Car Make & Model Recognition

Based on fast neural network architecture, our car make and model recognition module can be easily integrated into applications that require accurate tagging of car images. It is robust under different lighting conditions and different angles. It can operate on embedded hardware, on-premise servers, or can be deployed as cloud API.

There are lots of industries that could benefit from our car recognition module, including security, marketing, and law enforcement. Some sample use cases are:

Intelligent Video Surveillance
Smart Billboards
Traffic Analytics
Tagging of Video and Images
License Plate Verification

Car MMR

Technical Details

The car make and model classifiers that we offer are just binary neural network models. The classification models are delivered in the following formats: Tensorflow protobuf, Tensorflow saved_model format, ONNX, MNN, TFLite, and OpenVINO. There is no object detector included, and the developers can use any object detector of their preference, like YOLO or SSD, to find the cars in each frame. The detected cars must be cropped and resized to 224x224 pixels, which is the input image size of the classifier. The car classifier is based on MobileNetV3 neural network architecture. It is very fast and runs in real time on CPU of a regular PC. One car image classification takes 35 milliseconds on Intel Core i5 CPU. For faster inference a NVIDIA GPU is recommended to be used. The acceleration when using GPU over CPU depends on the type of the graphic card, type of the CPU, and the batch size (the number of simultaneous processed images). If using a multi-core CPU, it is possible to get very high recognition speed even on CPU. As the object detection is the most computationally intensive task, it is possible to run the detector on GPU, and do the classification on CPU. There are many ways to integrate the car classifier into your software. Some runtime libraries that can be used are Tensorflow (as a standalone library or models server), Microsoft ONNX Runtime, NVIDIA TensorRT, Alibaba MNN lightweight deep learning framework, TFLite library, and Intel OpenVINO toolkit. It is possible to run the classifier using C++ or Python. Another option is to use TensorFlow Serving, which is a high-performance serving system for machine learning models, designed for production environments. It exposes RESTful API (in port 8501) and gRPC interface (in port 8500). The model server can be packaged in Docker container and to be hosted on the cloud or On-Premises servers.
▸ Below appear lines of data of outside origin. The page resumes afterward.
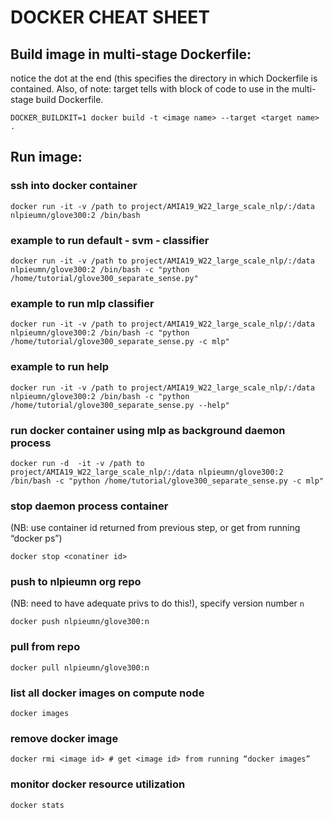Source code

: # DOCKER CHEAT SHEET 



## Build image in multi-stage Dockerfile:
notice the dot at the end (this specifies the directory in which Dockerfile is contained. 
Also, of note: target tells with block of code to use in the multi-stage build Dockerfile. 
```
DOCKER_BUILDKIT=1 docker build -t <image name> --target <target name> .
```

## Run image:

### ssh into docker container

```
docker run -it -v /path to project/AMIA19_W22_large_scale_nlp/:/data nlpieumn/glove300:2 /bin/bash
```

### example to run default - svm - classifier

```
docker run -it -v /path to project/AMIA19_W22_large_scale_nlp/:/data nlpieumn/glove300:2 /bin/bash -c "python /home/tutorial/glove300_separate_sense.py"
```

### example to run mlp classifier

```
docker run -it -v /path to project/AMIA19_W22_large_scale_nlp/:/data nlpieumn/glove300:2 /bin/bash -c "python /home/tutorial/glove300_separate_sense.py -c mlp"
```
### example to run help
```
docker run -it -v /path to project/AMIA19_W22_large_scale_nlp/:/data nlpieumn/glove300:2 /bin/bash -c "python /home/tutorial/glove300_separate_sense.py --help"
```

### run docker container using mlp as background daemon process
```
docker run -d  -it -v /path to project/AMIA19_W22_large_scale_nlp/:/data nlpieumn/glove300:2 /bin/bash -c "python /home/tutorial/glove300_separate_sense.py -c mlp"
```
### stop daemon process container 
(NB: use container id returned from previous step, or get from running “docker ps”)
```
docker stop <conatiner id>
```

### push to nlpieumn org repo 
(NB: need to have adequate privs to do this!), specify version number `n`

```
docker push nlpieumn/glove300:n
```

### pull from repo
```
docker pull nlpieumn/glove300:n
```

### list all docker images on compute node

```
docker images
```

### remove docker image
```
docker rmi <image id> # get <image id> from running “docker images”
```

### monitor docker resource utilization
```
docker stats
```
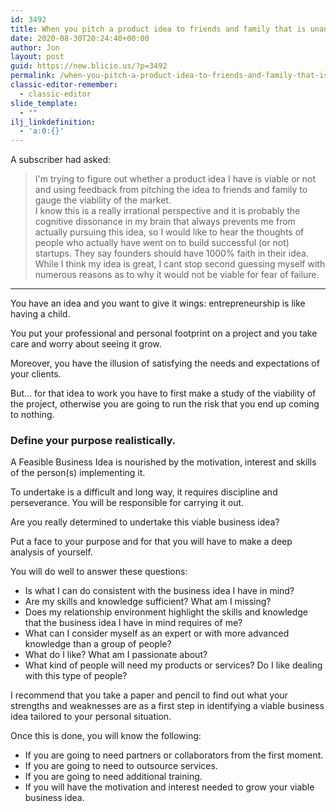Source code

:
 ```yaml
---
id: 3492
title: When you pitch a product idea to friends and family that is unanimously well-liked, how do you determine if it actually fits a market need?
date: 2020-08-30T20:24:40+00:00
author: Jon
layout: post
guid: https://new.blicio.us/?p=3492
permalink: /when-you-pitch-a-product-idea-to-friends-and-family-that-is-unanimously-well-liked-how-do-you-determine-if-it-actually-fits-a-market-need/
classic-editor-remember:
  - classic-editor
slide_template:
  - ""
ilj_linkdefinition:
  - 'a:0:{}'
---
```

A subscriber had asked:

> I'm trying to figure out whether a product idea I have is viable or not and using feedback from pitching the idea to friends and family to gauge the viability of the market.  
> I know this is a really irrational perspective and it is probably the cognitive dissonance in my brain that always prevents me from actually pursuing this idea, so I would like to hear the thoughts of people who actually have went on to build successful (or not) startups. They say founders should have 1000% faith in their idea. While I think my idea is great, I cant stop second guessing myself with numerous reasons as to why it would not be viable for fear of failure.

* * *

You have an idea and you want to give it wings: entrepreneurship is like having a child.

You put your professional and personal footprint on a project and you take care and worry about seeing it grow.

Moreover, you have the illusion of satisfying the needs and expectations of your clients.

But... for that idea to work you have to first make a study of the viability of the project, otherwise you are going to run the risk that you end up coming to nothing.

### Define your purpose realistically.

A Feasible Business Idea is nourished by the motivation, interest and skills of the person(s) implementing it.

To undertake is a difficult and long way, it requires discipline and perseverance. You will be responsible for carrying it out.

Are you really determined to undertake this viable business idea?

Put a face to your purpose and for that you will have to make a deep analysis of yourself.

You will do well to answer these questions:

  * Is what I can do consistent with the business idea I have in mind?
  * Are my skills and knowledge sufficient? What am I missing?
  * Does my relationship environment highlight the skills and knowledge that the business idea I have in mind requires of me?
  * What can I consider myself as an expert or with more advanced knowledge than a group of people?
  * What do I like? What am I passionate about?
  * What kind of people will need my products or services? Do I like dealing with this type of people?

I recommend that you take a paper and pencil to find out what your strengths and weaknesses are as a first step in identifying a viable business idea tailored to your personal situation.

Once this is done, you will know the following:

  * If you are going to need partners or collaborators from the first moment.
  * If you are going to need to outsource services.
  * If you are going to need additional training.
  * If you will have the motivation and interest needed to grow your viable business idea.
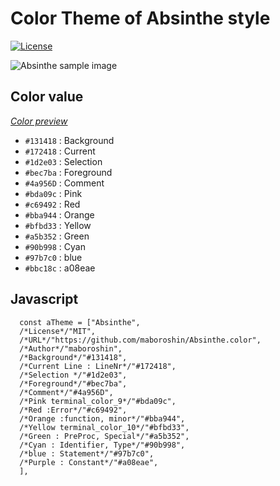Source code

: # Color Theme of Absinthe style
[![License](https://img.shields.io/badge/License-MIT-blue.svg)](https://opensource.org/licenses/MIT)

![Absinthe sample image](https://user-images.githubusercontent.com/41102508/80710537-ddd70e00-8b29-11ea-9de9-2e90fb6181a7.png)

## Color value
*[Color preview](https://github.com/maboroshin/Absinthe.color/issues/1)*

* `#131418` : Background
* `#172418` : Current
* `#1d2e03` : Selection
* `#bec7ba` : Foreground
* `#4a956D` : Comment
* `#bda09c` : Pink
* `#c69492` : Red
* `#bba944` : Orange
* `#bfbd33` : Yellow
* `#a5b352` : Green
* `#90b998` : Cyan
* `#97b7c0` : blue
* `#bbc18c` : a08eae

## Javascript
```
  const aTheme = ["Absinthe",
  /*License*/"MIT",
  /*URL*/"https://github.com/maboroshin/Absinthe.color",
  /*Author*/"maboroshin",
  /*Background*/"#131418",
  /*Current Line : LineNr*/"#172418",
  /*Selection */"#1d2e03",
  /*Foreground*/"#bec7ba",
  /*Comment*/"#4a956D",
  /*Pink terminal_color_9*/"#bda09c",
  /*Red :Error*/"#c69492",
  /*Orange :function, minor*/"#bba944",
  /*Yellow terminal_color_10*/"#bfbd33",
  /*Green : PreProc, Special*/"#a5b352",
  /*Cyan : Identifier, Type*/"#90b998",
  /*blue : Statement*/"#97b7c0",
  /*Purple : Constant*/"#a08eae",
  ],
  ```
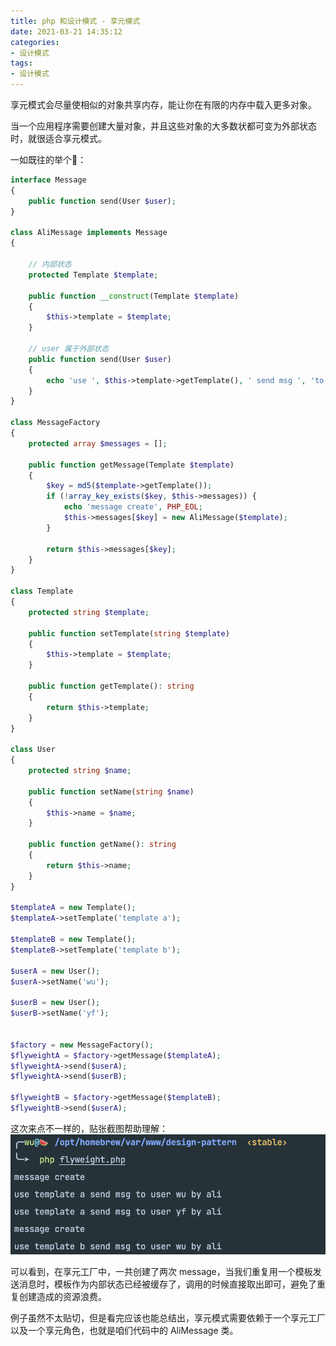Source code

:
 ```yaml
---
title: php 和设计模式 - 享元模式
date: 2021-03-21 14:35:12
categories:
- 设计模式
tags:
- 设计模式
---
```


享元模式会尽量使相似的对象共享内存，能让你在有限的内存中载入更多对象。

当一个应用程序需要创建大量对象，并且这些对象的大多数状都可变为外部状态时，就很适合享元模式。

一如既往的举个🌰：
```php
interface Message
{
    public function send(User $user);
}

class AliMessage implements Message
{

    // 内部状态
    protected Template $template;

    public function __construct(Template $template)
    {
        $this->template = $template;
    }

    // user 属于外部状态
    public function send(User $user)
    {
        echo 'use ', $this->template->getTemplate(), ' send msg ', 'to user ', $user->getName(), ' by ali', PHP_EOL;;
    }
}

class MessageFactory
{
    protected array $messages = [];

    public function getMessage(Template $template)
    {
        $key = md5($template->getTemplate());
        if (!array_key_exists($key, $this->messages)) {
            echo 'message create', PHP_EOL;
            $this->messages[$key] = new AliMessage($template);
        }

        return $this->messages[$key];
    }
}

class Template
{
    protected string $template;

    public function setTemplate(string $template)
    {
        $this->template = $template;
    }

    public function getTemplate(): string
    {
        return $this->template;
    }
}

class User
{
    protected string $name;

    public function setName(string $name)
    {
        $this->name = $name;
    }

    public function getName(): string
    {
        return $this->name;
    }
}

$templateA = new Template();
$templateA->setTemplate('template a');

$templateB = new Template();
$templateB->setTemplate('template b');

$userA = new User();
$userA->setName('wu');

$userB = new User();
$userB->setName('yf');


$factory = new MessageFactory();
$flyweightA = $factory->getMessage($templateA);
$flyweightA->send($userA);
$flyweightA->send($userB);

$flyweightB = $factory->getMessage($templateB);
$flyweightB->send($userA);
```

这次来点不一样的，贴张截图帮助理解：
![flyweight](/images/flyweight.png)

可以看到，在享元工厂中，一共创建了两次 message，当我们重复用一个模板发送消息时，模板作为内部状态已经被缓存了，调用的时候直接取出即可，避免了重复创建造成的资源浪费。

例子虽然不太贴切，但是看完应该也能总结出，享元模式需要依赖于一个享元工厂以及一个享元角色，也就是咱们代码中的 AliMessage 类。


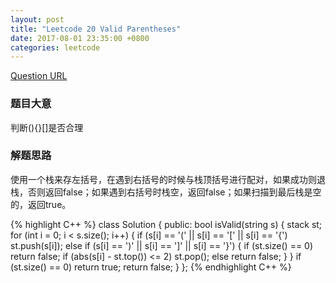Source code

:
 ```yaml
---
layout: post  
title: "Leetcode 20 Valid Parentheses"  
date: 2017-08-01 23:35:00 +0800  
categories: leetcode  
---
```

[Question URL](https://leetcode.com/problems/valid-parentheses/description/)  

### 题目大意
判断(){}[]是否合理

### 解题思路
使用一个栈来存左括号，在遇到右括号的时候与栈顶括号进行配对，如果成功则退栈，否则返回false；如果遇到右括号时栈空，返回false；如果扫描到最后栈是空的，返回true。

{% highlight C++ %}
class Solution {
public:
    bool isValid(string s) {
        stack<char> st;
        for (int i = 0; i < s.size(); i++) {
            if (s[i] == '(' || s[i] == '[' || s[i] == '{') 
                st.push(s[i]);
            else if (s[i] == ')' || s[i] == ']' || s[i] == '}') {
                if (st.size() == 0)
                    return false;
                if (abs(s[i] - st.top()) <= 2)
                    st.pop();
                else
                    return false;
            }
        }
        if (st.size() == 0)
            return true;
        return false;
    }
};
{% endhighlight C++ %}
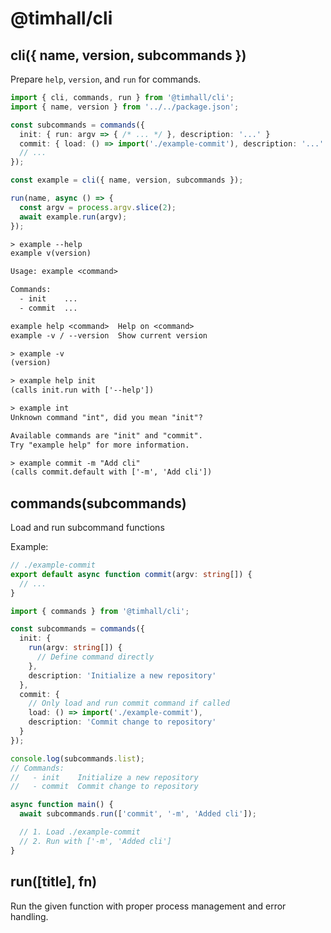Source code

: # @timhall/cli

## cli({ name, version, subcommands })

Prepare `help`, `version`, and `run` for commands.

```ts
import { cli, commands, run } from '@timhall/cli';
import { name, version } from '../../package.json';

const subcommands = commands({
  init: { run: argv => { /* ... */ }, description: '...' }
  commit: { load: () => import('./example-commit'), description: '...' },
  // ...
});

const example = cli({ name, version, subcommands });

run(name, async () => {
  const argv = process.argv.slice(2);
  await example.run(argv);
});
```

```txt
> example --help
example v(version)

Usage: example <command>

Commands:
  - init    ...
  - commit  ...

example help <command>  Help on <command>
example -v / --version  Show current version

> example -v
(version)

> example help init
(calls init.run with ['--help'])

> example int
Unknown command "int", did you mean "init"?

Available commands are "init" and "commit".
Try "example help" for more information.

> example commit -m "Add cli"
(calls commit.default with ['-m', 'Add cli'])
```

## commands(subcommands)

Load and run subcommand functions

Example:

```ts
// ./example-commit
export default async function commit(argv: string[]) {
  // ...
}
```

```ts
import { commands } from '@timhall/cli';

const subcommands = commands({
  init: {
    run(argv: string[]) {
      // Define command directly
    },
    description: 'Initialize a new repository'
  },
  commit: {
    // Only load and run commit command if called
    load: () => import('./example-commit'),
    description: 'Commit change to repository'
  }
});

console.log(subcommands.list);
// Commands:
//   - init    Initialize a new repository
//   - commit  Commit change to repository

async function main() {
  await subcommands.run(['commit', '-m', 'Added cli']);

  // 1. Load ./example-commit
  // 2. Run with ['-m', 'Added cli']
}
```

## run([title], fn)

Run the given function with proper process management and error handling.
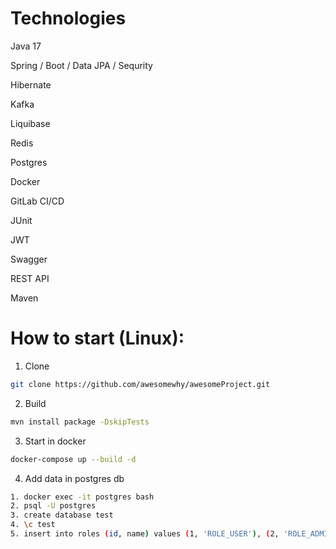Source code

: # Technologies
Java 17

Spring / Boot / Data JPA / Sequrity

Hibernate

Kafka

Liquibase

Redis

Postgres

Docker

GitLab CI/CD

JUnit

JWT

Swagger

REST API

Maven


# How to start (Linux):

1. Clone
```sh
git clone https://github.com/awesomewhy/awesomeProject.git
```
2. Build
```sh
mvn install package -DskipTests
```

3. Start in docker
```sh
docker-compose up --build -d
```
4. Add data in postgres db
```sh
1. docker exec -it postgres bash
2. psql -U postgres
3. create database test 
4. \c test
5. insert into roles (id, name) values (1, 'ROLE_USER'), (2, 'ROLE_ADMIN');
```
The choice of the inference engine is important to get optimal results. When running on Intel CPU's, the best performance is achieved using the OpenVINO runtime library. For ARM processors, TFlite or MNN is more suitable. If the inference is done on Nvidia GPU, the optimized library NVIDIA TensorRT gives the best performance. But besides the hardware platform, there are many other factors that have to be considered, like mode of operation (optimized for throughput or latency), batch size, the architecture of the software, and the image processing pipeline. Quantizing the models is a common way to boost the performance at the expense of a slight decrease in accuracy. Some other factors to consider are if the model runs on an edge device or on a server, the need to scale the software on the cloud, etc. Using a model server like TensorFlow Serving might be the best option for some use cases.

Specifications:

Number of supported car brands: 400
Number of supported car models: 7000
Minimum vehicle size: 30x30 pixels
Accuracy: 75% - 95%, depending on the dataset
Speed: 35 milliseconds on Intel Core i5 CPU
View angles: front, rear, side view

Recommended open-source object detectors with state-of-art accuracy:

SSD detector with MobileNet V2 feature extractor
Single Shot Multibox Detector (SSD) with Inception V2 feature extractor
Faster R-CNN with Inception Resnet v2 feature extractor
YOLOv4 - Real-Time Object Detection
RetinaNet - Focal Loss for Dense Object Detection

Business Applications

Intelligent Video Analytics

Public safety and security organizations can include advanced search and car analytics functionalities into their software to find or redact relevant information in video records.

Traffic Analytics

Cities are getting smarter and by using Big Data supplied by the traffic cameras, the transportation systems can be managed more efficiently.

Digital Asset Management

Organizing, storing, and retrieving multimedia content like photos and videos. Building searchable car image databases for video and image archives.